Áurea Maya Alcántara
Cendim-INBAL
En revista BiCentenario. El ayer y hoy de México, núm. 63.
Para el México posrevolucionario la ópera pasó a ocupar un lugar secundario en el interés de la nueva clase gobernante. Pero la aparición de la radio, a la par de esos tiempos de transformaciones profunda, le dio un nuevo espacio de difusión que ya no requería únicamente de salas de teatros o funciones hogareñas para las clases altas.
La década de 1920 fue testigo de cambios importantes en la cultura en México, sobre todo en lo concerniente a las actividades y manifestaciones artísticas que impulsó el gobierno mexicano como parte del proyecto cultural de una nación que emergía después de un difícil periodo de guerra.
El financiamiento a la educación artística, a la par de la organización de distintos eventos –conciertos, funciones de ópera o cine– fueron parte de esa configuración que ahora tenía el objetivo de mostrar un México moderno. Y aquí hay que distinguir entre lo que significó un instrumento para coadyuvar a ese avance modernizador y lo que se consideró como una simple diversión o entretenimiento de la sociedad.

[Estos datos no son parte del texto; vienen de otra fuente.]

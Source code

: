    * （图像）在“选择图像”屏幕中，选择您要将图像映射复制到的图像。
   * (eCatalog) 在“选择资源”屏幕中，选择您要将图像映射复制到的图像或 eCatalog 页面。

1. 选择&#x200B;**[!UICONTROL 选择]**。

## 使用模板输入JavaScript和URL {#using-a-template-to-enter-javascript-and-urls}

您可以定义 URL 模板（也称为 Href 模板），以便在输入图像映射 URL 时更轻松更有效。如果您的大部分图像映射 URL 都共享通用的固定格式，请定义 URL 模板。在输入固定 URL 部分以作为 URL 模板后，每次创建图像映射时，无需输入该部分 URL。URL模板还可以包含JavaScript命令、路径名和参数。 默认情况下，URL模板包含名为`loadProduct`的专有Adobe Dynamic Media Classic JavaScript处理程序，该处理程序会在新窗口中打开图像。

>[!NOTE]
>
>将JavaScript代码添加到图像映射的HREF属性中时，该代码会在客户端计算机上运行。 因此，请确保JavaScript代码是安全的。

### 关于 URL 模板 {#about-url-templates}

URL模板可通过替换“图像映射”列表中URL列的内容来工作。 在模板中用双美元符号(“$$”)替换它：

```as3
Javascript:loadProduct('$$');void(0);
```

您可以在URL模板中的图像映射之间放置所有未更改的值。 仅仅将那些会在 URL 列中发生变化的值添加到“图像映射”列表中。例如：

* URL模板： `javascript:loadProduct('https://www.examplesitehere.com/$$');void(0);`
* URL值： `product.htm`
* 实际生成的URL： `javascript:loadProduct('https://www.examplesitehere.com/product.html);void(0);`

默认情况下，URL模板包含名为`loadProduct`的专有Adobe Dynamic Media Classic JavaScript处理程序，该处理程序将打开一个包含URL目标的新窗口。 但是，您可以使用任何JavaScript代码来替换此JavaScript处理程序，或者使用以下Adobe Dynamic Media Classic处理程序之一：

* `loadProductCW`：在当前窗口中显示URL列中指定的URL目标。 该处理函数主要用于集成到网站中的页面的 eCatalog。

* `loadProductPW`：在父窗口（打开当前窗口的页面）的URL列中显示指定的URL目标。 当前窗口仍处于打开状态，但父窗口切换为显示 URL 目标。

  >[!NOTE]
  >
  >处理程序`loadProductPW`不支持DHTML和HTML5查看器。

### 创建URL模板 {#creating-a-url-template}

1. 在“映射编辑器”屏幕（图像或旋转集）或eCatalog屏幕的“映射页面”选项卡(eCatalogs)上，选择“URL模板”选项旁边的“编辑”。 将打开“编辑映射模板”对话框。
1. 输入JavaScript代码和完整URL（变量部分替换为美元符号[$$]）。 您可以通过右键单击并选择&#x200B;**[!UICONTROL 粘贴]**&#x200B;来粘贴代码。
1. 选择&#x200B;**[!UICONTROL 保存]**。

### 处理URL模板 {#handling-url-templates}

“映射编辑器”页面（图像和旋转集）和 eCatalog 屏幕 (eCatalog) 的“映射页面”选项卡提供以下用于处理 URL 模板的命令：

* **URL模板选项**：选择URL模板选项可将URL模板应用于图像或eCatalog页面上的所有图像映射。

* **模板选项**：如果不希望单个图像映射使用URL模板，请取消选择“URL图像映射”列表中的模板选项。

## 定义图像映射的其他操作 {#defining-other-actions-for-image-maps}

La clase política ya no podía mirar hacia los intereses artísticos de una élite opulenta sino debía incluir otros sectores, entre ellos la clase media, pero también al pueblo que había tenido un importante papel en la lucha revolucionaria. El proyecto cultural de nación que se buscó debía romper con el pasado. El mismo José Vasconcelos lo señalaría en su texto El desastre. La ópera, uno de los instrumentos civilizatorios durante el siglo xix, debía de colocarse en otro lugar: el de un espectáculo propio de una ciudad como Nueva York o Buenos Aires. El entonces secretario de Educación sostenía que en México no existían las condiciones para que se representaran funciones de calidad. Acaso tenía cierta razón. Ni siquiera teníamos un buen teatro para hacerlo. Así, en 1922, la ópera dejó de tener el apoyo financiero gubernamental del pasado. Vasconcelos decidió impulsar otras artes sobre todo el muralismo.
¿Qué pasó con la ópera en 1923? ¿El interés del público mexicano se acabó repentinamente? Para ese año, se convirtió en una diversión de lujo y disminuyó de forma considerable su escenificación en los recintos teatrales. Sin embargo, siguió como una de las artes preferidas de la sociedad mexicana y se conjugó con otros signos de modernidad como la radio que, ante su surgimiento ese año, se convirtió en un instrumento de su difusión que la llevaría por otros caminos, haciendo que continuara en la vida musical del México posrevolucionario.
Inicios de la radio
Las carteleras sobre los distintos espectáculos en la capital se publicaban en periódicos. En el caso del vespertino El Mundo, la página cuatro no dejó de ser el lugar acostumbrado, aunque con una gran diversidad. Además de las funciones en los teatros Principal, Iris, Arbeu e Ideal (los destacados en ese momento) también se informaba de las numerosas salas de cine que habían ampliado el panorama del entretenimiento, junto con la plaza de Toros (además de corridas presentaba conciertos y funciones de boxeo) y el Frontón.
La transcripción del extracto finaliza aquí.